> On 10 May 2019, at 09:52, Peter Levart <[email protected]> wrote:
>
> <snip>
>
> Is there a case where returning > MAX_ARRAY_SIZE will not lead to OOME?
>
> If this utility method is meant for re-sizing arrays only (currently it is
> only used for that), then perhaps the method could throw OOME explicitly in
> this case. You already throw OOME for the overflow case, so currently the
> method is not uniform in returning exceptional values (i.e. values that lead
> to exceptions).
>
> Unless you expect some VMs to tolerate arrays as large as Integer.MAX_VALUE ?
I think the proposed behaviour is equivalent to what there is now. After all,
it's a refactoring effort and as such *should* result in equivalent behaviour.

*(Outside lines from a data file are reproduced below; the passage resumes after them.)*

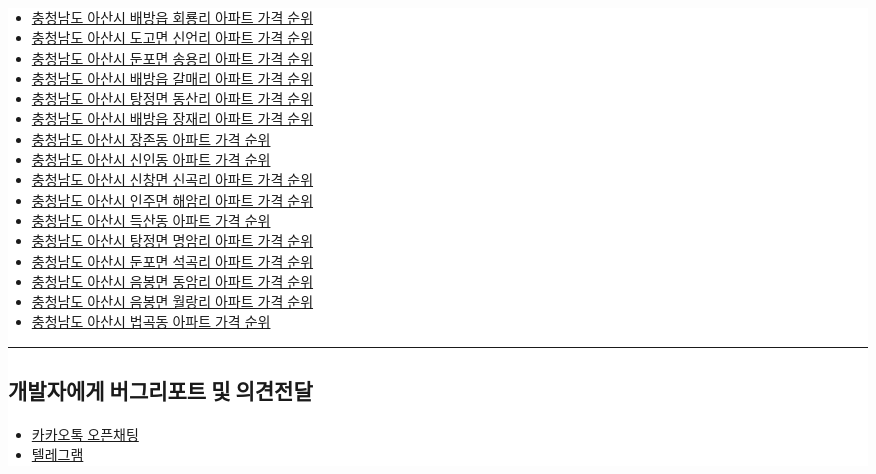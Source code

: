 - [충청남도 아산시 배방읍 회룡리 아파트 가격 순위](https://inasie.github.io/apt-ranking/충청남도-아산시-배방읍-회룡리)
- [충청남도 아산시 도고면 신언리 아파트 가격 순위](https://inasie.github.io/apt-ranking/충청남도-아산시-도고면-신언리)
- [충청남도 아산시 둔포면 송용리 아파트 가격 순위](https://inasie.github.io/apt-ranking/충청남도-아산시-둔포면-송용리)
- [충청남도 아산시 배방읍 갈매리 아파트 가격 순위](https://inasie.github.io/apt-ranking/충청남도-아산시-배방읍-갈매리)
- [충청남도 아산시 탕정면 동산리 아파트 가격 순위](https://inasie.github.io/apt-ranking/충청남도-아산시-탕정면-동산리)
- [충청남도 아산시 배방읍 장재리 아파트 가격 순위](https://inasie.github.io/apt-ranking/충청남도-아산시-배방읍-장재리)
- [충청남도 아산시 장존동 아파트 가격 순위](https://inasie.github.io/apt-ranking/충청남도-아산시-장존동)
- [충청남도 아산시 신인동 아파트 가격 순위](https://inasie.github.io/apt-ranking/충청남도-아산시-신인동)
- [충청남도 아산시 신창면 신곡리 아파트 가격 순위](https://inasie.github.io/apt-ranking/충청남도-아산시-신창면-신곡리)
- [충청남도 아산시 인주면 해암리 아파트 가격 순위](https://inasie.github.io/apt-ranking/충청남도-아산시-인주면-해암리)
- [충청남도 아산시 득산동 아파트 가격 순위](https://inasie.github.io/apt-ranking/충청남도-아산시-득산동)
- [충청남도 아산시 탕정면 명암리 아파트 가격 순위](https://inasie.github.io/apt-ranking/충청남도-아산시-탕정면-명암리)
- [충청남도 아산시 둔포면 석곡리 아파트 가격 순위](https://inasie.github.io/apt-ranking/충청남도-아산시-둔포면-석곡리)
- [충청남도 아산시 음봉면 동암리 아파트 가격 순위](https://inasie.github.io/apt-ranking/충청남도-아산시-음봉면-동암리)
- [충청남도 아산시 음봉면 월랑리 아파트 가격 순위](https://inasie.github.io/apt-ranking/충청남도-아산시-음봉면-월랑리)
- [충청남도 아산시 법곡동 아파트 가격 순위](https://inasie.github.io/apt-ranking/충청남도-아산시-법곡동)


---

## 개발자에게 버그리포트 및 의견전달

- [카카오톡 오픈채팅](https://open.kakao.com/o/gLJUAP4)
- [텔레그램](https://t.me/inasie)

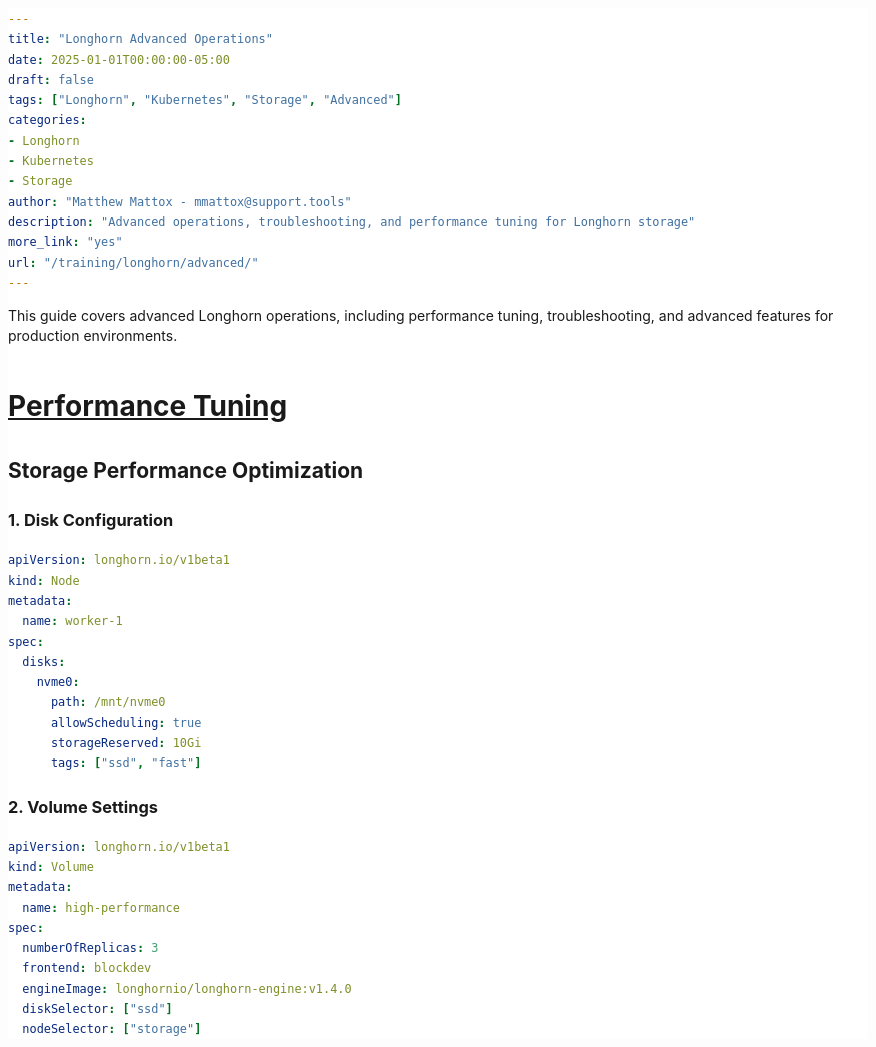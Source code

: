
 ```yaml
---
title: "Longhorn Advanced Operations"
date: 2025-01-01T00:00:00-05:00
draft: false
tags: ["Longhorn", "Kubernetes", "Storage", "Advanced"]
categories:
- Longhorn
- Kubernetes
- Storage
author: "Matthew Mattox - mmattox@support.tools"
description: "Advanced operations, troubleshooting, and performance tuning for Longhorn storage"
more_link: "yes"
url: "/training/longhorn/advanced/"
---
```


This guide covers advanced Longhorn operations, including performance tuning, troubleshooting, and advanced features for production environments.



# [Performance Tuning](#performance)

## Storage Performance Optimization

### 1. Disk Configuration
```yaml
apiVersion: longhorn.io/v1beta1
kind: Node
metadata:
  name: worker-1
spec:
  disks:
    nvme0:
      path: /mnt/nvme0
      allowScheduling: true
      storageReserved: 10Gi
      tags: ["ssd", "fast"]
```

### 2. Volume Settings
```yaml
apiVersion: longhorn.io/v1beta1
kind: Volume
metadata:
  name: high-performance
spec:
  numberOfReplicas: 3
  frontend: blockdev
  engineImage: longhornio/longhorn-engine:v1.4.0
  diskSelector: ["ssd"]
  nodeSelector: ["storage"]
```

If understand you correctly, your question can be answered by answering
Why there is MAX_ARRAY_SIZE in the first place?
> These lines:
>
> 607 int newCapacity = oldCapacity + preferredGrowBy;
> 608 if (preferredGrowBy < growAtLeastBy) {
> 609 newCapacity = oldCapacity + growAtLeastBy;
> 610 }
>
> ...could perhaps be more easily grasped as:
>
> int newCapacity = oldCapacity + Math.max(preferredGrowBy, growAtLeastBy);
I'm not an expert here, but if I understood Ivan correctly, the purpose was to
avoid branching. Maybe intrinsified Math.max is superior in both readability and
performance. I simply don't know. If you feel strongly about using it, you could
maybe compare those approaches by benchmarking.